Thanks everyone, am just about to go down to feed the morning feed - will take some photos then. He is turned out with his Uncle and his Mother and they all hoon around quite a bit.
I think as someone mentioned the incisions have healed a little quickly so the fluid is collecting. It will be a week today so will check with vet and let you all know - thanks so much for putting my mind at rest everyone 
Much appreciated!
Cheers


----------



## Skyseternalangel (Jul 23, 2011)

Keep him moving!


----------



## Merlot (Sep 12, 2012)

*This morning...*

One week today and the swelling is still enormous! 







However as you see by the photos it isn't stopping him enjoying life! So I'm picking he will be OK ;-)
He 'helped' Uzzer Muzzer (me) clean the paddock (NOT)

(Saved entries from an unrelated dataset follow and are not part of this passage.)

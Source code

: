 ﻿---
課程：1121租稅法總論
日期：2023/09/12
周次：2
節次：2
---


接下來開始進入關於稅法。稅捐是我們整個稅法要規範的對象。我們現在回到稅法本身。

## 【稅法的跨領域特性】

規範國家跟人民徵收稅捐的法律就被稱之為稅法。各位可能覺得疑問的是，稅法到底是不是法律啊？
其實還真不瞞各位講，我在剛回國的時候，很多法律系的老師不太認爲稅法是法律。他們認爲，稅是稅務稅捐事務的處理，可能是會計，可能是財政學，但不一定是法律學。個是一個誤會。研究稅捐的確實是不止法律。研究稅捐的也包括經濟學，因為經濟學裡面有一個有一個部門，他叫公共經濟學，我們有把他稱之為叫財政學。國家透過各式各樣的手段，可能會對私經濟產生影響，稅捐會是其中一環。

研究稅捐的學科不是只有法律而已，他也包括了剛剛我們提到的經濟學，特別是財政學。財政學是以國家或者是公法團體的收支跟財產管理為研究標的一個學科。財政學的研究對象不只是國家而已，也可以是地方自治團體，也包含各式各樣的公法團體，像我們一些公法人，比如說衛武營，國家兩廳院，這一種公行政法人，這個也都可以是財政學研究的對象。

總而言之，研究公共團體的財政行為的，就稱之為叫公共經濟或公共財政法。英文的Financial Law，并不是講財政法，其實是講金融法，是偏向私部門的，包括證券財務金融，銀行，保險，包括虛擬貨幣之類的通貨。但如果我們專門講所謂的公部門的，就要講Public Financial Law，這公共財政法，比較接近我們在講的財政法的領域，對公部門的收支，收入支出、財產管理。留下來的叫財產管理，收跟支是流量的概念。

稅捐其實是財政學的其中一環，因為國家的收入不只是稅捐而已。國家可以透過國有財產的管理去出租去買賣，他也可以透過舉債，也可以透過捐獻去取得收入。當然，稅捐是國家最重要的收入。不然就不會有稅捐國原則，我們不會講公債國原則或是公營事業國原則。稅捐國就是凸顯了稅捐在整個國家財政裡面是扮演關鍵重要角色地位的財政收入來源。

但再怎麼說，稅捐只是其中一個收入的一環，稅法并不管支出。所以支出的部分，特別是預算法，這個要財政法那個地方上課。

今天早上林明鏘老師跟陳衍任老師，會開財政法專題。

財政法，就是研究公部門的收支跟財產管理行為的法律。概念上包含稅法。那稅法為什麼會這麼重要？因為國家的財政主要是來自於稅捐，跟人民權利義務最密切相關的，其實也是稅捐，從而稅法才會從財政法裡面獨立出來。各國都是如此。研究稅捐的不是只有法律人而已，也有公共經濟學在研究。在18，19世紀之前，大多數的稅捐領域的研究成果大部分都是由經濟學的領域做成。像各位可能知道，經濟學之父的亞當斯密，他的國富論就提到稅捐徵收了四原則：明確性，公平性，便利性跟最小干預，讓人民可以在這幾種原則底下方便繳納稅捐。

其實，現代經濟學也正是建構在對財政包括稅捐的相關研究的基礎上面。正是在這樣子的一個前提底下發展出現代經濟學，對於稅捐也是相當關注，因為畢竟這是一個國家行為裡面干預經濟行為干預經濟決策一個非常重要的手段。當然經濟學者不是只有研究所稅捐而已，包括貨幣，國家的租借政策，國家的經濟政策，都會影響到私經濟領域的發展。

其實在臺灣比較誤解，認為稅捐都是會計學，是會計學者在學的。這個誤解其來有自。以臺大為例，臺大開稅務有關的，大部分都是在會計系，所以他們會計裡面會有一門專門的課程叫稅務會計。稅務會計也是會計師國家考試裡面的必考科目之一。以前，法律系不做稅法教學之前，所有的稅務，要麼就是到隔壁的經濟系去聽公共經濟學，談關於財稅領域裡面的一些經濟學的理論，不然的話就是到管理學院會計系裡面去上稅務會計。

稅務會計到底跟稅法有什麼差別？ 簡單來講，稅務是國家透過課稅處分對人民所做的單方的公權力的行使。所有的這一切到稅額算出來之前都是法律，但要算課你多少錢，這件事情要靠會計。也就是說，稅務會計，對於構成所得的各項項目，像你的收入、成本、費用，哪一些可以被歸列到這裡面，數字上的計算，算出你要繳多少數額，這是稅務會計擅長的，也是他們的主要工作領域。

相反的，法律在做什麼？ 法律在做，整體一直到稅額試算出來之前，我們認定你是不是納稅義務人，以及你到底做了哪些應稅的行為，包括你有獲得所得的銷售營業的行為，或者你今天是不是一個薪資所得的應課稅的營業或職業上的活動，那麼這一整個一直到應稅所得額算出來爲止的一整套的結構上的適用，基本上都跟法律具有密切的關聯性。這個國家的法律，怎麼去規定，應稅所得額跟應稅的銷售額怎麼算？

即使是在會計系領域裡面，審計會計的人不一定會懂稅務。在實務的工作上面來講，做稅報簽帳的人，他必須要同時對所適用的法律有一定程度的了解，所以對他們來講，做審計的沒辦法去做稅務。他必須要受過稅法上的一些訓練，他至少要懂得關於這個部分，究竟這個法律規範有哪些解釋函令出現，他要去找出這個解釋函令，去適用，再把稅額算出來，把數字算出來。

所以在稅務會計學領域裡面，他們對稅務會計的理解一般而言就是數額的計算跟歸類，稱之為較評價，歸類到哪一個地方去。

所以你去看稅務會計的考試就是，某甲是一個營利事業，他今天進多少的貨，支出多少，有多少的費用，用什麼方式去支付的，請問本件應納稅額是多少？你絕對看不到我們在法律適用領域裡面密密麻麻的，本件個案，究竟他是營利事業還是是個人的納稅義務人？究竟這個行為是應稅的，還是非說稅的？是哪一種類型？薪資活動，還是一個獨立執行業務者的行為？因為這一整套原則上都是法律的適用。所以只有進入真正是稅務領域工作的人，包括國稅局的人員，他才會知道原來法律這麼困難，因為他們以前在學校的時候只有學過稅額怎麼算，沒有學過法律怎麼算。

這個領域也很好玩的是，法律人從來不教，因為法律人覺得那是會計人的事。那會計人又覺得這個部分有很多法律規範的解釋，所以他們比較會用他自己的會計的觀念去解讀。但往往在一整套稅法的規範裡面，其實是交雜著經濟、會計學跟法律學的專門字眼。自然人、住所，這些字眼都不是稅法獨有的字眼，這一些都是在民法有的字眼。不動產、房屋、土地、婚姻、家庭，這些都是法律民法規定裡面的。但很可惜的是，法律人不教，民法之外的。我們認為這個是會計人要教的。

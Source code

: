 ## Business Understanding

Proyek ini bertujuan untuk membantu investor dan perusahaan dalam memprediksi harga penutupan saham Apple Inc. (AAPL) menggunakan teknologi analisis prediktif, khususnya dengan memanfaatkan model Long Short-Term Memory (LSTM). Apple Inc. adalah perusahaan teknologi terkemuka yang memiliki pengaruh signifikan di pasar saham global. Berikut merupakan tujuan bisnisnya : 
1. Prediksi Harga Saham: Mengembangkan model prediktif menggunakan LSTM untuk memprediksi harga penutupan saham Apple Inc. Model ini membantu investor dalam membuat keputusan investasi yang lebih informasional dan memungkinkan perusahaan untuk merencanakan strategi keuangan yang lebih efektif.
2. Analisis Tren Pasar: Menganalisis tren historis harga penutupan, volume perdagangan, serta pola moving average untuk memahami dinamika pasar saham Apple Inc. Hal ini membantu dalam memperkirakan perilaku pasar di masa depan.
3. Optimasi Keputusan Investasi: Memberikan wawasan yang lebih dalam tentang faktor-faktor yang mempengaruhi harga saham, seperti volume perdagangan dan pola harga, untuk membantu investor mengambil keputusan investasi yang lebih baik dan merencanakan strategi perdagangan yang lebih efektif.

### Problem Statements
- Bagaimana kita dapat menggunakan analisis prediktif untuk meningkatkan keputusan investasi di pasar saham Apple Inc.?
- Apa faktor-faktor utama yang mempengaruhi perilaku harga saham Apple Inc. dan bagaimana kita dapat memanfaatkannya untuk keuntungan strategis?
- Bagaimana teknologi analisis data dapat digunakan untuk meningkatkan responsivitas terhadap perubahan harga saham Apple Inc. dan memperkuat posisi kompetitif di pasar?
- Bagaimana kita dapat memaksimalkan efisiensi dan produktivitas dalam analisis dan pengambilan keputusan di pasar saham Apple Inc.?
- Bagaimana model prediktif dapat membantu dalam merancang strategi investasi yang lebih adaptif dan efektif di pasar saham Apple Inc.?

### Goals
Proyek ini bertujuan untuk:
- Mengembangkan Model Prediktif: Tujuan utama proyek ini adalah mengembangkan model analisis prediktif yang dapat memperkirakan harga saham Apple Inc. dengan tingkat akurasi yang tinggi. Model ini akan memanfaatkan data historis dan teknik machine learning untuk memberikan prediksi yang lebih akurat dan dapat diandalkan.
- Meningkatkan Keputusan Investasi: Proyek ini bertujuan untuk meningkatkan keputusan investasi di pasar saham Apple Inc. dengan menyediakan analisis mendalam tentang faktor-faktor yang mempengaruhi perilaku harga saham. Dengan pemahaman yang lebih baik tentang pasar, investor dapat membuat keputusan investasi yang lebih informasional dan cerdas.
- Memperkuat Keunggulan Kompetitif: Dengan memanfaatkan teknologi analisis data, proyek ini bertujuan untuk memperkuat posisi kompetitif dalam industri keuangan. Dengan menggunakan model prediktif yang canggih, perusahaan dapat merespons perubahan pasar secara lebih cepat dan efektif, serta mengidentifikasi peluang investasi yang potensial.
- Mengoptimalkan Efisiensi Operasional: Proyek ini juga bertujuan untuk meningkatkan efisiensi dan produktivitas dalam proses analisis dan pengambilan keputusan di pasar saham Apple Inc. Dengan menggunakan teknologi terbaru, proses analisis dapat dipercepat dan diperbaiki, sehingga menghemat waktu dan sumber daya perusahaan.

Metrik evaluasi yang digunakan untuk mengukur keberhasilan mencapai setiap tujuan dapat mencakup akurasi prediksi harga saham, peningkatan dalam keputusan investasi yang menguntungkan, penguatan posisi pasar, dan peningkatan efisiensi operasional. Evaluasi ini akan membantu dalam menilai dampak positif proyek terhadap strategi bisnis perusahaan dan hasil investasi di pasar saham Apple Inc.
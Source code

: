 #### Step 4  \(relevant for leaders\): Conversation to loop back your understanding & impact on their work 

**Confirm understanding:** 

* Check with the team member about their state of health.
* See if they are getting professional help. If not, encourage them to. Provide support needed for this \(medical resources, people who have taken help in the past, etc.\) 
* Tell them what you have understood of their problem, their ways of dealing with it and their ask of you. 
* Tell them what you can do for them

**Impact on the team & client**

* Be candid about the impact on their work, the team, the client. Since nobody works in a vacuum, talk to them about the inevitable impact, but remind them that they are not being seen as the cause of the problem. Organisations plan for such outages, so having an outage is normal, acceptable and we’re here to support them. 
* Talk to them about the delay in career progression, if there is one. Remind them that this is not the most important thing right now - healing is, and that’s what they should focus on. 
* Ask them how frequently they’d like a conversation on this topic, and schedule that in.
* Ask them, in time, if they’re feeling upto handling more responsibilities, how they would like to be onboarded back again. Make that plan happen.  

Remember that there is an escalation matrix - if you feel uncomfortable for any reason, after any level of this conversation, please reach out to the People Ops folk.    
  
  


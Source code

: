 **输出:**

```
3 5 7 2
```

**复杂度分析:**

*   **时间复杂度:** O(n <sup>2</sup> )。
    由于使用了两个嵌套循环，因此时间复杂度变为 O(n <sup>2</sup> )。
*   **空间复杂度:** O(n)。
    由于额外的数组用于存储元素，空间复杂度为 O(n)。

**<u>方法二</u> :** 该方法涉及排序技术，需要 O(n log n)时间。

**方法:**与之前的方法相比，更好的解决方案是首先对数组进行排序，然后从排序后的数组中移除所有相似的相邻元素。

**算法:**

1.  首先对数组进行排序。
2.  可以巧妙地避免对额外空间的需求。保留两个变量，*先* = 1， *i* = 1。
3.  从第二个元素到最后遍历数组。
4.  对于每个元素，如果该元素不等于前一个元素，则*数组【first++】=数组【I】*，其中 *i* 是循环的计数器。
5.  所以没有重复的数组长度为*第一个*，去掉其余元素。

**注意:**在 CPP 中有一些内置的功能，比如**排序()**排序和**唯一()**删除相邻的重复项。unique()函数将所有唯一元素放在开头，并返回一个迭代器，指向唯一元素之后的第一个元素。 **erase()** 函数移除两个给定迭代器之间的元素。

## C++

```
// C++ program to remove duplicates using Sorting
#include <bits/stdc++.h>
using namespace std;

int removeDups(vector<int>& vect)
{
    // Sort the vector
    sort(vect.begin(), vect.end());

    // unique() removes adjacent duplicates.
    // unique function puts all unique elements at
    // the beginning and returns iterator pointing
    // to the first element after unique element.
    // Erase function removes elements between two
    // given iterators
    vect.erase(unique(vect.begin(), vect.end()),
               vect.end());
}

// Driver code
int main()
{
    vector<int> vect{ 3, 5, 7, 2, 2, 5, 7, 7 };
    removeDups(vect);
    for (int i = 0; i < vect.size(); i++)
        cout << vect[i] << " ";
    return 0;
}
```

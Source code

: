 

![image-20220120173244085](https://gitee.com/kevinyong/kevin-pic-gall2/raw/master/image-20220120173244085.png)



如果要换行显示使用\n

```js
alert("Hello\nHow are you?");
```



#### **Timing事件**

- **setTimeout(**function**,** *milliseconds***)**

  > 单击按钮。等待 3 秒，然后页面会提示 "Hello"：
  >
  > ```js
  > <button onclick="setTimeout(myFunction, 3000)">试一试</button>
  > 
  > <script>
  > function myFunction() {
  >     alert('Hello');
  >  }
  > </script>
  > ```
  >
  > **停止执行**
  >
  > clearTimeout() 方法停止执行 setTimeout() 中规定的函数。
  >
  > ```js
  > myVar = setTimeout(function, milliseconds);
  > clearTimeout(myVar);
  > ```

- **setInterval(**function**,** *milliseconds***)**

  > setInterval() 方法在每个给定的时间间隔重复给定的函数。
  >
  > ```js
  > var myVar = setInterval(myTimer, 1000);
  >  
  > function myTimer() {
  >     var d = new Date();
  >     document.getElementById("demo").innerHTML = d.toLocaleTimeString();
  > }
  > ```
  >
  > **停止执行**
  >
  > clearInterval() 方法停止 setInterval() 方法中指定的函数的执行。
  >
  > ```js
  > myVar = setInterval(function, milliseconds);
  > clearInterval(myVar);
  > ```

He Learned how to 'Plank' from Uncle Persil
'Watch this Son' said Le Uncle.














He had a fabulous game of 'Ad it up to 'ere' with the Uncle







He brought me a 'gift'.







And finally he wandered over to see if he could help 'Muzzerr' with the 'Oovering.


----------



## CLaPorte432 (Jan 3, 2012)

oh he doesnt even look that bad! lol. 

the swelling i dealt with was literally the size of a soccer ball inbetween his back legs...and it wasnt the front part like that, it was futher back...
_Posted via Mobile Device_


----------



## jannette (Aug 24, 2011)

when we had cowboy gelded he was just over a year. my vet told me to lunge him at a trot for the first few days for about 10 min. and then by the fourth day lunge him at a lope until he was good and sweaty..the way he explained it is if they just stand around the swelling would get bad so you need to move him. i know it works, he didnt swell real bad and healed quick.


----------



## Farmchic (Mar 2, 2013)

My guy was swollen in the sheath area just like yours only way worse. I bet he'll be fine in a few days. I was almost positive there was no infection just swelling and then one day I went out and he looked normal again. Just keep him moving and watch for infection and all will turn out fine.


----------



## Farmchic (Mar 2, 2013)

update please


----------



## Merlot (Sep 12, 2012)

Feel like a bit of a eijit to be honest for panicking - of course His Lordship was back to normal in two weeks and is now totally 'over it'. 
Thanks for asking Farmchic 
Here he is (just the other day) being a pain in le bum while I am trying to groom his 'Uncle'. Yes he's back to normal LOL
Oh and I include a couple from the day before sprinting around with his Mother so you really get the picture...

More of course on The Zephyr Files ;-)


----------



## egrogan (Jun 1, 2011)

Ooohhh...Uncle is looking very svelte.

And man can that little Zephyr get up off the ground. He's getting so big!


----------